### EXERCISE AIM
Print exactly the lines from the line with "compatibilidade com navegadores" to the last line of the data, please, both included.

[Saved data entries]

----

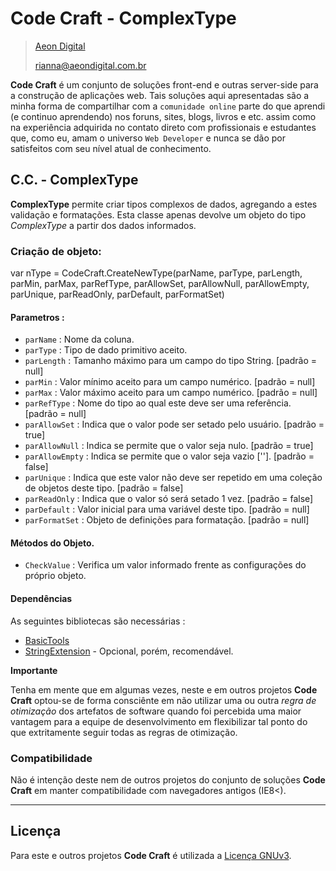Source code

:  Code Craft - ComplexType
=========================

> [Aeon Digital](http://www.aeondigital.com.br)
>
> rianna@aeondigital.com.br


**Code Craft** é um conjunto de soluções front-end e outras server-side para a construção de aplicações web.
Tais soluções aqui apresentadas são a minha forma de compartilhar com a `comunidade online` parte do que aprendi 
(e continuo aprendendo) nos foruns, sites, blogs, livros e etc. assim como na experiência adquirida no contato
direto com profissionais e estudantes que, como eu, amam o universo `Web Developer` e nunca se dão por satisfeitos 
com seu nível atual de conhecimento.


## C.C. - ComplexType

**ComplexType** permite criar tipos complexos de dados, agregando a estes validação e formatações.
Esta classe apenas devolve um objeto do tipo *ComplexType* a partir dos dados informados.



### Criação de objeto:


var nType = CodeCraft.CreateNewType(parName, parType, parLength, parMin, parMax, 
                                    parRefType, parAllowSet, parAllowNull, parAllowEmpty, 
                                    parUnique, parReadOnly, parDefault, parFormatSet)

#### Parametros : 

* `parName`                     : Nome da coluna.
* `parType`                     : Tipo de dado primitivo aceito.
* `parLength`                   : Tamanho máximo para um campo do tipo String. [padrão = null]
* `parMin`                      : Valor mínimo aceito para um campo numérico. [padrão = null]
* `parMax`                      : Valor máximo aceito para um campo numérico. [padrão = null]
* `parRefType`                  : Nome do tipo ao qual este deve ser uma referência. [padrão = null]
* `parAllowSet`                 : Indica que o valor pode ser setado pelo usuário. [padrão = true]
* `parAllowNull`                : Indica se permite que o valor seja nulo. [padrão = true]
* `parAllowEmpty`               : Indica se permite que o valor seja vazio ['']. [padrão = false]
* `parUnique`                   : Indica que este valor não deve ser repetido em uma coleção de objetos deste tipo. [padrão = false]
* `parReadOnly`                 : Indica que o valor só será setado 1 vez. [padrão = false]
* `parDefault`                  : Valor inicial para uma variável deste tipo. [padrão = null]
* `parFormatSet`                : Objeto de definições para formatação. [padrão = null]



#### Métodos do Objeto.

* `CheckValue`                  : Verifica um valor informado frente as configurações do próprio objeto.


#### Dependências

As seguintes bibliotecas são necessárias :

* [BasicTools](http://github.com/AeonDigital/Code-Craft-js_BasicTools)
* [StringExtension](http://github.com/AeonDigital/Code-Craft-js_StringExtension) - Opcional, porém, recomendável.


**Importante**

Tenha em mente que em algumas vezes, neste e em outros projetos **Code Craft** optou-se de forma consciênte em 
não utilizar uma ou outra *regra de otimização* dos artefatos de software quando foi percebida uma maior vantagem para
a equipe de desenvolvimento em flexibilizar tal ponto do que extritamente seguir todas as regras de otimização.


### Compatibilidade

Não é intenção deste nem de outros projetos do conjunto de soluções **Code Craft** em manter 
compatibilidade com navegadores antigos (IE8<).


________________________________________________________________________________________________________________________



## Licença

Para este e outros projetos **Code Craft** é utilizada a [Licença GNUv3](LICENCE.md).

----

### ANSWER FOR THIS EXERCISE
compatibilidade com navegadores antigos (IE8<).


________________________________________________________________________________________________________________________



## Licença

Para este e outros projetos **Code Craft** é utilizada a [Licença GNUv3](LICENCE.md).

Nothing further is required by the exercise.